The Portland-Milwaukie Light Rail Bridge reaches a major milestone this weekend with a 20-hour concrete pour to form the pile cap for the base of the West Tower of the bridge (see PDF image of West Tower construction). Work begins Friday, April 20 at 8 p.m. and continues through Saturday at 4 p.m.

The continuous pour of 1,700 cubic yards will create up to an 18-foot thick concrete base that covers the 6 drilled shafts that support the tower located in the Willamette River. Ross Island Sand & Gravel will be providing the concrete. This is the largest continuous pour for the company in more than 5 years. The pour requires about 180 truckloads of concrete and a crew of about 20. Ken Gambill of Ross Island Sand & Gravel will be on site and available to talk with the media.

How big

The 1,700 cubic yards is equivalent to a 4-inch thick sidewalk that is 3-feet wide and extends 8.7 miles. It weighs about 6.8 million pounds.

How deep

The 6 drilled shafts are 10 feet in diameter and drilled down 150-170 feet.

How tall

The two towers will be 180-feet tall (measured from the top of the pile cap).

Big effort

About 60 people will be working over the 20-hour period.

Jobs created

  • 208 firms are working/have worked on the Portland-Milwaukie Light Rail Transit Project, 74 of which are minority/women-owned and emerging firms (DBEs).
  • 1,329 direct jobs as of April 10, 2012 (491 on-site construction; 863 professional and technical).
  • Of the 491 on-site construction jobs 22 percent are people of color; 5 percent women and 15.8 percent apprentice.
  • In all, $236 million has been spent on the project.
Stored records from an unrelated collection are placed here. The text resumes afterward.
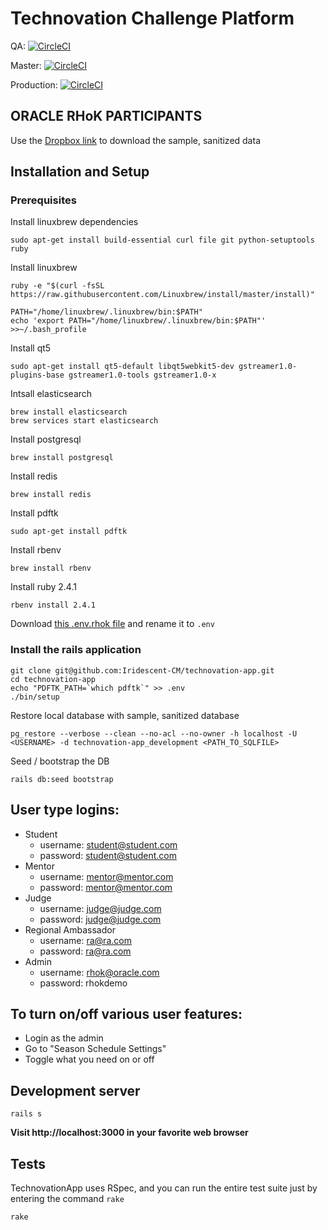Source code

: # Technovation Challenge Platform

QA: [![CircleCI](https://circleci.com/gh/Iridescent-CM/technovation-app/tree/qa.svg?style=svg&circle-token=2761348ab1cf794859c6cc40536654b342a8a9d1)](https://circleci.com/gh/Iridescent-CM/technovation-app/tree/qa)

Master: [![CircleCI](https://circleci.com/gh/Iridescent-CM/technovation-app/tree/master.svg?style=svg&circle-token=2761348ab1cf794859c6cc40536654b342a8a9d1)](https://circleci.com/gh/Iridescent-CM/technovation-app/tree/master)

Production: [![CircleCI](https://circleci.com/gh/Iridescent-CM/technovation-app/tree/production.svg?style=svg&circle-token=2761348ab1cf794859c6cc40536654b342a8a9d1)](https://circleci.com/gh/Iridescent-CM/technovation-app/tree/production)

## ORACLE RHoK PARTICIPANTS

Use the [Dropbox
link](https://www.dropbox.com/s/rz6eeajncjt2veq/sanitized_technovation_psql_data.sql?dl=0) to download the sample, sanitized data

## Installation and Setup

### Prerequisites

Install linuxbrew dependencies

```
sudo apt-get install build-essential curl file git python-setuptools ruby
```

Install linuxbrew

```
ruby -e "$(curl -fsSL https://raw.githubusercontent.com/Linuxbrew/install/master/install)"
```

```
PATH="/home/linuxbrew/.linuxbrew/bin:$PATH"
echo 'export PATH="/home/linuxbrew/.linuxbrew/bin:$PATH"' >>~/.bash_profile
```

Install qt5

```
sudo apt-get install qt5-default libqt5webkit5-dev gstreamer1.0-plugins-base gstreamer1.0-tools gstreamer1.0-x
```

Intsall elasticsearch

```
brew install elasticsearch
brew services start elasticsearch
```

Install postgresql

```
brew install postgresql
```

Install redis

```
brew install redis
```

Install pdftk

```
sudo apt-get install pdftk
```

Install rbenv

```
brew install rbenv
```

Install ruby 2.4.1

```
rbenv install 2.4.1
```

Download [this .env.rhok file](https://www.dropbox.com/s/8yih4rf0z68ba9i/.env.rhok?dl=0) and rename it to `.env`

### Install the rails application

```
git clone git@github.com:Iridescent-CM/technovation-app.git
cd technovation-app
echo "PDFTK_PATH=`which pdftk`" >> .env
./bin/setup
```

Restore local database with sample, sanitized database

```
pg_restore --verbose --clean --no-acl --no-owner -h localhost -U <USERNAME> -d technovation-app_development <PATH_TO_SQLFILE>
```

Seed / bootstrap the DB

```
rails db:seed bootstrap
```

## User type logins:

* Student
  * username: student@student.com
  * password: student@student.com
* Mentor
  * username: mentor@mentor.com
  * password: mentor@mentor.com
* Judge
  * username: judge@judge.com
  * password: judge@judge.com
* Regional Ambassador
  * username: ra@ra.com
  * password: ra@ra.com
* Admin
  * username: rhok@oracle.com
  * password: rhokdemo

## To turn on/off various user features:

  * Login as the admin
  * Go to "Season Schedule Settings"
  * Toggle what you need on or off

## Development server

```
rails s
```

**Visit http://localhost:3000 in your favorite web browser**

## Tests

TechnovationApp uses RSpec, and you can run the entire test suite just by entering the command `rake`

```
rake
```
Of that, $123 million has been spent on construction.

About the project

The 7.3-mile project is the region’s sixth MAX line to be built and extends from the terminus of the MAX Green and Yellow lines at Portland State University to South Waterfront, Southeast Portland, Milwaukie and Park Avenue in North Clackamas County. The $1.49 billion project will create up to 14,500 jobs and generate $573 million in personal earnings. When it opens in September 2015, it will extend the MAX system to 60 miles.